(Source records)
---*---

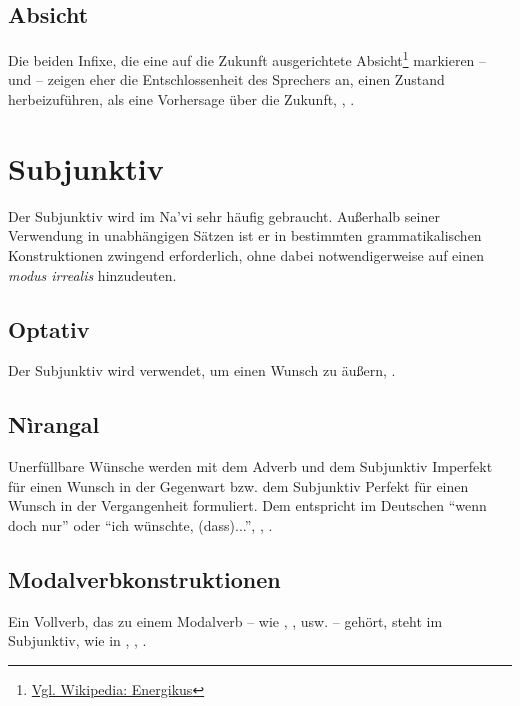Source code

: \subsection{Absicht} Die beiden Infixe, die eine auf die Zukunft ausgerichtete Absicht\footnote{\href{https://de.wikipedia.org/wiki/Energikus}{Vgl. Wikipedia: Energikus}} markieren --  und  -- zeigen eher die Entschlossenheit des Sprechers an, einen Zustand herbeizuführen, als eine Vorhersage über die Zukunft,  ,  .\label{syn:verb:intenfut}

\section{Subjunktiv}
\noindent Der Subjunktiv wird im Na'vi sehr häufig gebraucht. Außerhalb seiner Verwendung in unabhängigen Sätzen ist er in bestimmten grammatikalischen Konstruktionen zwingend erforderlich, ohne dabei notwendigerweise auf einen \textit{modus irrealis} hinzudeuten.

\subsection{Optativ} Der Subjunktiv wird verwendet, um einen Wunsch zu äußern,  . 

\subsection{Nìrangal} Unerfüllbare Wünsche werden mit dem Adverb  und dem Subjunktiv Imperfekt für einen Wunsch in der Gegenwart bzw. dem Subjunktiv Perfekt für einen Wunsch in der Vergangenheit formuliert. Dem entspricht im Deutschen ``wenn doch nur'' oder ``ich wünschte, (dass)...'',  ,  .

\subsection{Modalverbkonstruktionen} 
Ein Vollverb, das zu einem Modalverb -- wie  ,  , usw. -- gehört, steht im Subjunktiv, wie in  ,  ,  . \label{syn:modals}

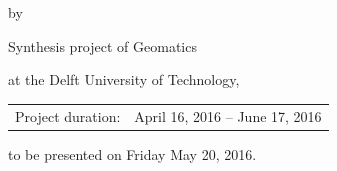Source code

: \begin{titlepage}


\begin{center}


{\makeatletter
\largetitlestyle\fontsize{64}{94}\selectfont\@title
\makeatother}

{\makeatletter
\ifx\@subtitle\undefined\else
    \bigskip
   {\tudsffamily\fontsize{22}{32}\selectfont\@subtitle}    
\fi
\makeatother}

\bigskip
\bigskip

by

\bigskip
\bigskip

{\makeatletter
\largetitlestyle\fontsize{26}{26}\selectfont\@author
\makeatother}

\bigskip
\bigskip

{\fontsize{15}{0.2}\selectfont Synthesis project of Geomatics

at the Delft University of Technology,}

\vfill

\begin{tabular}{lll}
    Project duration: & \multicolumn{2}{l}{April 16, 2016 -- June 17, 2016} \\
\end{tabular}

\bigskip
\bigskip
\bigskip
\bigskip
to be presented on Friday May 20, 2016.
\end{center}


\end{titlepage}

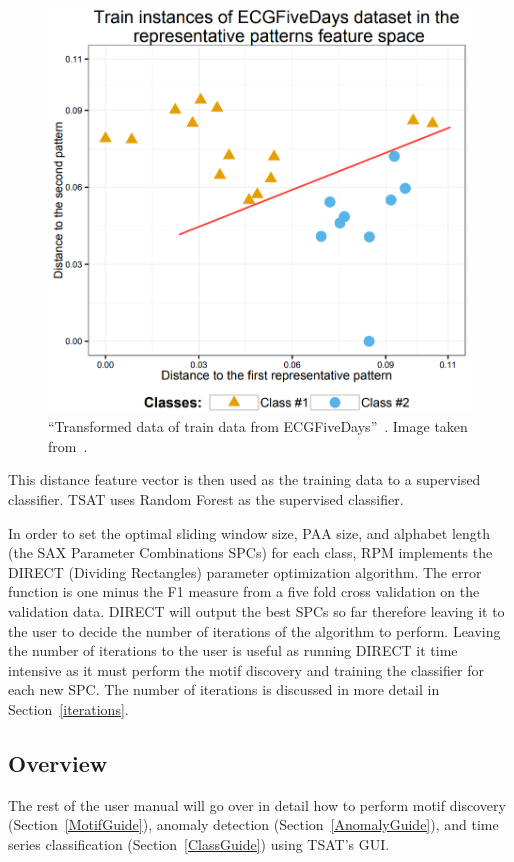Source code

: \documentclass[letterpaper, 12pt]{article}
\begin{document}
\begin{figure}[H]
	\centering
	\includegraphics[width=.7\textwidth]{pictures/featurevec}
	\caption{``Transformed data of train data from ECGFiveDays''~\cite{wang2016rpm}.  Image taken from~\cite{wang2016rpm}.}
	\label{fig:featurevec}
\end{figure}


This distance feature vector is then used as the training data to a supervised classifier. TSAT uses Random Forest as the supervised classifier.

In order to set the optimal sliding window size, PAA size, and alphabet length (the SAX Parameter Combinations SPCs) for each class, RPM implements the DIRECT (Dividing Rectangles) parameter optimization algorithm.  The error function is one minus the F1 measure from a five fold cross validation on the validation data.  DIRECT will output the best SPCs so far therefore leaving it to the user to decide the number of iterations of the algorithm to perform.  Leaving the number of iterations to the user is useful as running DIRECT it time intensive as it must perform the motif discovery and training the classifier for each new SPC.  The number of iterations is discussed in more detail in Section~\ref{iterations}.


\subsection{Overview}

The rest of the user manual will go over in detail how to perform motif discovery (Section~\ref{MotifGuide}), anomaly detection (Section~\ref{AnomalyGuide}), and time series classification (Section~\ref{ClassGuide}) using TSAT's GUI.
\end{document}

---*---

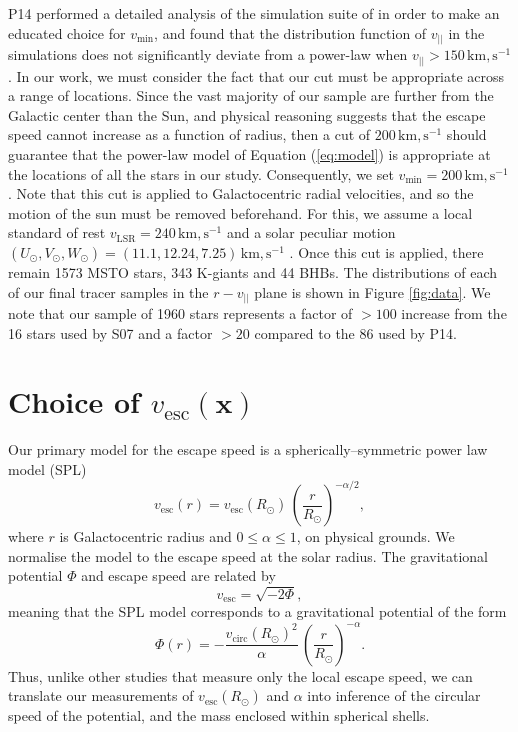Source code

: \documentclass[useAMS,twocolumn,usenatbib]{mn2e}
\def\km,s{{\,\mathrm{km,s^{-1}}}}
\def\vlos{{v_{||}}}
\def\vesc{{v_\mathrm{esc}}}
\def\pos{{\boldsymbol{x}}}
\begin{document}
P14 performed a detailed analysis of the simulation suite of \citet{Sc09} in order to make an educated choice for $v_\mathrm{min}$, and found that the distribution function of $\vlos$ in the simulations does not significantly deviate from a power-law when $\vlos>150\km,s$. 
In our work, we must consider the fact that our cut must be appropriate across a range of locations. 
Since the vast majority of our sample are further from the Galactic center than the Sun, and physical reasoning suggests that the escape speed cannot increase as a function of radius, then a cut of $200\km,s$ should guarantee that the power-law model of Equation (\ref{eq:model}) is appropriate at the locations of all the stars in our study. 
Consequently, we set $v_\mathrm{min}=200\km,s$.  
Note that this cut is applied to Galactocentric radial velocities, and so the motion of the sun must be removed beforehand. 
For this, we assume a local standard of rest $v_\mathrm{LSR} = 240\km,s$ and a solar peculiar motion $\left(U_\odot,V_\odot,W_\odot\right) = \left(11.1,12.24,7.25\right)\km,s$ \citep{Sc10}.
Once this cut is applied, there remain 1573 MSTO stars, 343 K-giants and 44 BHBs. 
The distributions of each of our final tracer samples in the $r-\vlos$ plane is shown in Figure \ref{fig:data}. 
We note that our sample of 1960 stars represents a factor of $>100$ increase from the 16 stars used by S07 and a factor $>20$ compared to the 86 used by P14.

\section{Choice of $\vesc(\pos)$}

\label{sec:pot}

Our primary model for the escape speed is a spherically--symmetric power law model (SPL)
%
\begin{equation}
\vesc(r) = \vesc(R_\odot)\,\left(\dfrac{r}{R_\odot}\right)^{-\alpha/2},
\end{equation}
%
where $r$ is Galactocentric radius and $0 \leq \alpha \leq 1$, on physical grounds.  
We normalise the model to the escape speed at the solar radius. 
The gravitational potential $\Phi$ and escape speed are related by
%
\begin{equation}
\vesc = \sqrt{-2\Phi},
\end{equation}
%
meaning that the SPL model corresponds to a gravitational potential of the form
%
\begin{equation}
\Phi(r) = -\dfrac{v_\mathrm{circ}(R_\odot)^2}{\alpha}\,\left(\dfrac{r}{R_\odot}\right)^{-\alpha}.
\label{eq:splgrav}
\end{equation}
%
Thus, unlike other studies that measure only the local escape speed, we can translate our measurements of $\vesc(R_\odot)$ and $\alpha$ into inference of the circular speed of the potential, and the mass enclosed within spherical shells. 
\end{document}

---*---

Scan the data above, find each line with "potential", and copy it.

● RESPONSE
The gravitational potential $\Phi$ and escape speed are related by
meaning that the SPL model corresponds to a gravitational potential of the form
Thus, unlike other studies that measure only the local escape speed, we can translate our measurements of $\vesc(R_\odot)$ and $\alpha$ into inference of the circular speed of the potential, and the mass enclosed within spherical shells. 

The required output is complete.